The offer for Australia premium low-vol hard coking coal remained unchanged at $210 per tonne fob Australia while the bids inched higher day on day, market sources said.

A few traders said the bids from some Asian mills increased from $175 to $185 per tonne fob Australia, but they remain lower than offers on the Global Coal platform.

A 750,000-tonne volume of Australia premium low-volatility hard coking coal was heard traded at $198.5 per tonne fob Australia on July 2, with an August laycan.

Market chatter was heard about production activities at Chinese mines this week.

“Some mines closed for the whole of July while others have resumed production but it is uncertain whether they are at at full operational rates or not – we have to wait for a turning point in the next week,” a Hebei-based trader noted.

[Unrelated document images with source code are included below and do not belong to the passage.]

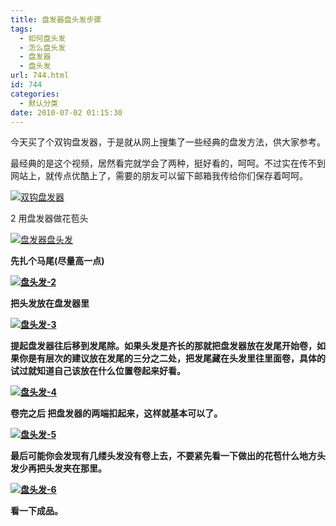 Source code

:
 ```yaml
---
title: 盘发器盘头发步骤
tags:
  - 如何盘头发
  - 怎么盘头发
  - 盘发器
  - 盘头发
url: 744.html
id: 744
categories:
  - 默认分类
date: 2010-07-02 01:15:30
---
```


今天买了个双钩盘发器，于是就从网上搜集了一些经典的盘发方法，供大家参考。  
  
最经典的是这个视频，居然看完就学会了两种，挺好看的，呵呵。不过实在传不到网站上，就传点优酷上了，需要的朋友可以留下邮箱我传给你们保存着呵呵。  
  
  
  
[![](https://res.cloudinary.com/lhybaobei/image/upload/v1563863636/%E5%8F%8C%E9%92%A9%E7%9B%98%E5%8F%91%E5%99%A8_ml1bgf.jpg "双钩盘发器")](https://res.cloudinary.com/lhybaobei/image/upload/v1563863636/%E5%8F%8C%E9%92%A9%E7%9B%98%E5%8F%91%E5%99%A8_ml1bgf.jpg)  
  
2 用盘发器做花苞头  
  
[![盘发器盘头发](https://res.cloudinary.com/lhybaobei/image/upload/v1563863634/%E7%9B%98%E5%A4%B4%E5%8F%91-1_ttzn6j.jpg "盘头发-1")](https://res.cloudinary.com/lhybaobei/image/upload/v1563863634/%E7%9B%98%E5%A4%B4%E5%8F%91-1_ttzn6j.jpg)  
  
**先扎个马尾(尽量高一点)**  
  
**[![](https://res.cloudinary.com/lhybaobei/image/upload/v1563863632/%E7%9B%98%E5%A4%B4%E5%8F%91-2_ttznxo.jpg "盘头发-2")](https://res.cloudinary.com/lhybaobei/image/upload/v1563863632/%E7%9B%98%E5%A4%B4%E5%8F%91-2_ttznxo.jpg)**  
  
**把头发放在盘发器里**  
  
  
  
**[![](https://res.cloudinary.com/lhybaobei/image/upload/v1563863631/%E7%9B%98%E5%A4%B4%E5%8F%91-3_ai8fhw.jpg "盘头发-3")](https://res.cloudinary.com/lhybaobei/image/upload/v1563863631/%E7%9B%98%E5%A4%B4%E5%8F%91-3_ai8fhw.jpg)**  
  
**提起盘发器往后移到发尾除。如果头发是齐长的那就把盘发器放在发尾开始卷，如果你是有层次的建议放在发尾的三分之二处，把发尾藏在头发里往里面卷，具体的试过就知道自己该放在什么位置卷起来好看。**  
  
**[![](https://res.cloudinary.com/lhybaobei/image/upload/v1563863629/%E7%9B%98%E5%A4%B4%E5%8F%91-4_sxgkjo.jpg "盘头发-4")](https://res.cloudinary.com/lhybaobei/image/upload/v1563863629/%E7%9B%98%E5%A4%B4%E5%8F%91-4_sxgkjo.jpg)**  
  
**卷完之后 把盘发器的两端扣起来，这样就基本可以了。**  
  
**[![](https://res.cloudinary.com/lhybaobei/image/upload/v1563863627/%E7%9B%98%E5%A4%B4%E5%8F%91-5_sdv9rz.jpg "盘头发-5")](https://res.cloudinary.com/lhybaobei/image/upload/v1563863627/%E7%9B%98%E5%A4%B4%E5%8F%91-5_sdv9rz.jpg)**  
  
**最后可能你会发现有几缕头发没有卷上去，不要紧先看一下做出的花苞什么地方头发少再把头发夹在那里。**  
  
**[![](https://res.cloudinary.com/lhybaobei/image/upload/v1563863625/%E7%9B%98%E5%A4%B4%E5%8F%91-6_jkfh6y.jpg "盘头发-6")](https://res.cloudinary.com/lhybaobei/image/upload/v1563863625/%E7%9B%98%E5%A4%B4%E5%8F%91-6_jkfh6y.jpg)**  
  
**看一下成品。**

A Beijing-based trader said some mills and coke producers in north China had not fully resumed production by July 2, creating the weak procurement demand for seaborne coking coal.

PCI market
The PCI market in China in the week to July 2 remained quiet due to weak supply and demand ahead of China’s 100-year celebration for Communist Party on July 1, market sources said.

Offers for Russia low-volatility PCI are about $170 per tonne cfr China yet buying interests from both end-users and traders are limited, sources said.

“There aren’t decent reselling margins [for Russia PCI], so we aren’t very active in buying cargoes,” a Xiamen-based trader source said.

Another trader source from Beijing mentioned a lack of active offers from suppliers or other traders and the difficulty in finding end-users.

“The expectation from end-users is negative; they are waiting for domestic supply to return,” the same source added.

Fastmarkets’ index for PCI, low-vol, cfr Jingtang was $171.64 per dry metric tonne on July 2, down by $0.39 per tonne on a weekly basis.

The fob PCI market climbed up, following trends in the coking coal market, in the week to July 2. There are still limited tradable resources of both PCI and semi-soft in the spot market, market sources said.

“It’s difficult to access PCI or semi-soft cargoes in the spot market because most of them are long-term cargoes,” a Singapore-based trader said.

Another mill source from India said the current PCI price level is relatively high and they are not keen to procure now.

No deals of Australia PCI were reported over the week.

Fastmarkets’ index for PCI, low-vol, fob DBCT was $144.90 per dmt on July 2, up by $3.28 per tonne on a weekly basis.

Dalian Commodity Exchange
The most-traded September coking coal futures contract closed at 1,942.5 yuan ($300.27) per tonne on July 2, up by 32.50 yuan per tonne day on day.

The most-traded September coke contract closed at 2,641 yuan per tonne on July 2, up by 68 yuan per tonne day on day.